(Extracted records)
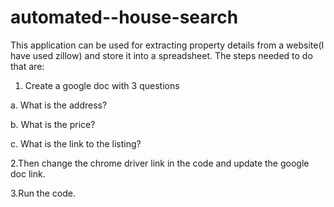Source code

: # automated--house-search
This application can be used for extracting property details from a website(I have used zillow) and store it into a spreadsheet. The steps needed to do that are:
1. Create a google doc with 3 questions

a. What is the address?

b. What is the price?

c. What is the link to the listing?

2.Then change the chrome driver link in the code and update the google doc link.

3.Run the code.
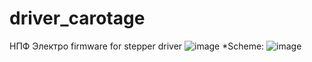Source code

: # driver_carotage
НПФ Электро firmware for stepper driver
![image](https://user-images.githubusercontent.com/42141666/191990362-68749cbb-5143-4cc9-97e5-5d443d09693b.png)
*Scheme:
![image](https://user-images.githubusercontent.com/42141666/191991336-b76b83b3-518a-46a4-8e9d-3854af5c474d.png)

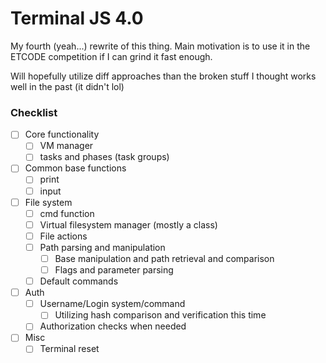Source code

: # Terminal JS 4.0

My fourth (yeah...) rewrite of this thing. Main motivation is to use it in the ETCODE competition if I can grind it fast enough.

Will hopefully utilize diff approaches than the broken stuff I thought works well in the past (it didn't lol)

### Checklist
- [ ] Core functionality
  - [ ] VM manager
  - [ ] tasks and phases (task groups)
- [ ] Common base functions
  - [ ] print
  - [ ] input
- [ ] File system
  - [ ] cmd function
  - [ ] Virtual filesystem manager (mostly a class)
  - [ ] File actions
  - [ ] Path parsing and manipulation
    - [ ] Base manipulation and path retrieval and comparison
    - [ ] Flags and parameter parsing
  - [ ] Default commands
- [ ] Auth
  - [ ] Username/Login system/command
    - [ ] Utilizing hash comparison and verification this time
  - [ ] Authorization checks when needed
- [ ] Misc
  - [ ] Terminal reset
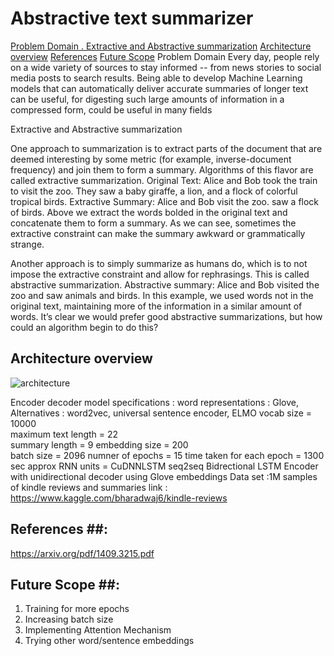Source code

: # Abstractive text summarizer
[ Problem Domain . ](#Problem-Domain )
[Extractive and Abstractive summarization](#Extractive-and-Abstractive-summarization)
[Architecture overview](#Architecture-overview)
[References](#References)
[Future Scope](#Future-Scope)
Problem Domain 
Every day, people rely on a wide variety of sources to stay informed -- from news stories to social media posts to search results. Being able to develop Machine Learning models that can automatically deliver accurate summaries of longer text can be useful, for digesting such large amounts of information in a compressed form, could be useful in many fields 

Extractive and Abstractive summarization

One approach to summarization is to extract parts of the document that are deemed interesting by some metric (for example, inverse-document frequency) and join them to form a summary. Algorithms of this flavor are called extractive summarization.
Original Text: Alice and Bob took the train to visit the zoo. They saw a baby giraffe, a lion, and a flock of colorful tropical birds. 
Extractive Summary: Alice and Bob visit the zoo. saw a flock of birds.
Above we extract the words bolded in the original text and concatenate them to form a summary. As we can see, sometimes the extractive constraint can make the summary awkward or grammatically strange. 

Another approach is to simply summarize as humans do, which is to not impose the extractive constraint and allow for rephrasings. This is called abstractive summarization.
Abstractive summary: Alice and Bob visited the zoo and saw animals and birds.
In this example, we used words not in the original text, maintaining more of the information in a similar amount of words. It’s clear we would prefer good abstractive summarizations, but how could an algorithm begin to do this?

## Architecture overview ##
![architecture ](https://cdn-images-1.medium.com/max/2560/1*nYptRUTtVd9xUjwL-cVL3Q.png)

Encoder decoder model specifications :
word representations : Glove, Alternatives : word2vec, universal sentence encoder, ELMO
vocab size = 10000                           
maximum text length = 22             
summary length = 9
embedding size = 200                         
batch size  = 2096
numner of epochs = 15
time taken for each epoch = 1300 sec approx
RNN units = CuDNNLSTM
seq2seq Bidrectional LSTM Encoder with unidirectional decoder using Glove embeddings
Data set :1M samples of kindle reviews and summaries
link : https://www.kaggle.com/bharadwaj6/kindle-reviews 

## References ##: 
https://arxiv.org/pdf/1409.3215.pdf

## Future Scope ##:
1. Training for more epochs 
2. Increasing batch size
3. Implementing Attention Mechanism
4. Trying other word/sentence embeddings
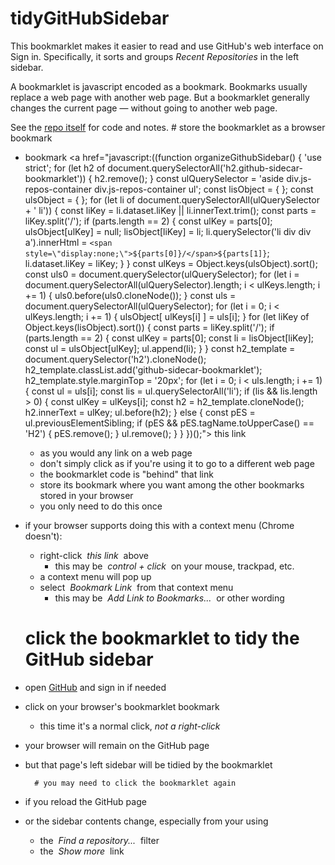 # tidyGitHubSidebar
This bookmarklet makes it easier to read and use
GitHub's web interface on Sign in.
Specifically, it sorts and groups _Recent Repositories_ in the left sidebar.

A bookmarklet is javascript encoded as a bookmark.
Bookmarks usually replace a web page with another web page.
But a bookmarklet generally changes the current page — without going to another web page.

See the [repo itself](https://github.com/wdn5e-virginia-edu/tidyGitHubSidebar/)
for code and notes.
	# store the bookmarklet as a browser bookmark
- bookmark <a href="javascript:((function organizeGithubSidebar() { 'use strict'; for (let h2 of document.querySelectorAll('h2.github-sidecar-bookmarklet')) { h2.remove(); } const ulQuerySelector = 'aside div.js-repos-container div.js-repos-container ul'; const lisObject = { }; const ulsObject = { }; for (let li of document.querySelectorAll(ulQuerySelector + ' li')) { const liKey = li.dataset.liKey || li.innerText.trim(); const parts = liKey.split('/'); if (parts.length == 2) { const ulKey = parts[0]; ulsObject[ulKey] = null; lisObject[liKey] = li; li.querySelector('li div div a').innerHtml = `<span style=\"display:none;\">${parts[0]}/</span>${parts[1]}`; li.dataset.liKey = liKey; } } const ulKeys = Object.keys(ulsObject).sort(); const uls0 = document.querySelector(ulQuerySelector); for (let i = document.querySelectorAll(ulQuerySelector).length; i < ulKeys.length; i += 1) { uls0.before(uls0.cloneNode()); } const uls = document.querySelectorAll(ulQuerySelector); for (let i = 0; i < ulKeys.length; i += 1) { ulsObject[ ulKeys[i] ] = uls[i]; } for (let liKey of Object.keys(lisObject).sort()) { const parts = liKey.split('/'); if (parts.length == 2) { const ulKey = parts[0]; const li = lisObject[liKey]; const ul = ulsObject[ulKey]; ul.append(li); } } const h2_template = document.querySelector('h2').cloneNode(); h2_template.classList.add('github-sidecar-bookmarklet'); h2_template.style.marginTop = '20px'; for (let i = 0; i < uls.length; i += 1) { const ul = uls[i]; const lis = ul.querySelectorAll('li'); if (lis && lis.length > 0) { const ulKey = ulKeys[i]; const h2 = h2_template.cloneNode(); h2.innerText = ulKey; ul.before(h2); } else { const pES = ul.previousElementSibling; if (pES && pES.tagName.toUpperCase() == 'H2') { pES.remove(); } ul.remove(); } } })();">&nbsp;this link&nbsp;</a>
	- as you would any link on a web page
	- don't simply click as if you're using it to go to a different web page
	- the bookmarklet code is "behind" that link
	- store its bookmark where you want among the other bookmarks stored in your browser
	- you only need to do this once
- if your browser supports doing this with a context menu (Chrome doesn't):
	- right-click _&nbsp;this link&nbsp;_ above
		- this may be _&nbsp;control + click&nbsp;_ on your mouse, trackpad, etc.
	- a context menu will pop up
	- select _&nbsp;Bookmark Link&nbsp;_ from that context menu
		- this may be _&nbsp;Add Link to Bookmarks...&nbsp;_ or other wording
	# click the bookmarklet to tidy the GitHub sidebar
- open [GitHub](https://github.com/) and sign in if needed
- click on your browser's bookmarklet bookmark
	- this time it's a normal click, *not a right-click*
- your browser will remain on the GitHub page
- but that page's left sidebar will be tidied by the bookmarklet


		# you may need to click the bookmarklet again
- if you reload the GitHub page
- or the sidebar contents change, especially from your using
	- the _&nbsp;Find a repository...&nbsp;_ filter
	- the _&nbsp;Show more&nbsp;_ link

- Your assignment: Would you reproduce, exactly and with nothing added, every line from the beginning of the entries above through the line that contains "[Extractive and Abstractive", both included, leaving out the pictures?

- Output below:
Source code

: # automated--house-search
This application can be used for extracting property details from a website(I have used zillow) and store it into a spreadsheet. The steps needed to do that are:
1. Create a google doc with 3 questions

a. What is the address?

b. What is the price?

c. What is the link to the listing?

2.Then change the chrome driver link in the code and update the google doc link.

3.Run the code.
Source code

: # driver_carotage
НПФ Электро firmware for stepper driver
![image](https://user-images.githubusercontent.com/42141666/191990362-68749cbb-5143-4cc9-97e5-5d443d09693b.png)
*Scheme:
![image](https://user-images.githubusercontent.com/42141666/191991336-b76b83b3-518a-46a4-8e9d-3854af5c474d.png)

Source code

: # Terminal JS 4.0

My fourth (yeah...) rewrite of this thing. Main motivation is to use it in the ETCODE competition if I can grind it fast enough.

Will hopefully utilize diff approaches than the broken stuff I thought works well in the past (it didn't lol)

### Checklist
- [ ] Core functionality
  - [ ] VM manager
  - [ ] tasks and phases (task groups)
- [ ] Common base functions
  - [ ] print
  - [ ] input
- [ ] File system
  - [ ] cmd function
  - [ ] Virtual filesystem manager (mostly a class)
  - [ ] File actions
  - [ ] Path parsing and manipulation
    - [ ] Base manipulation and path retrieval and comparison
    - [ ] Flags and parameter parsing
  - [ ] Default commands
- [ ] Auth
  - [ ] Username/Login system/command
    - [ ] Utilizing hash comparison and verification this time
  - [ ] Authorization checks when needed
- [ ] Misc
  - [ ] Terminal reset
Source code

: # Abstractive text summarizer
[ Problem Domain . ](#Problem-Domain )
[Extractive and Abstractive summarization](#Extractive-and-Abstractive-summarization)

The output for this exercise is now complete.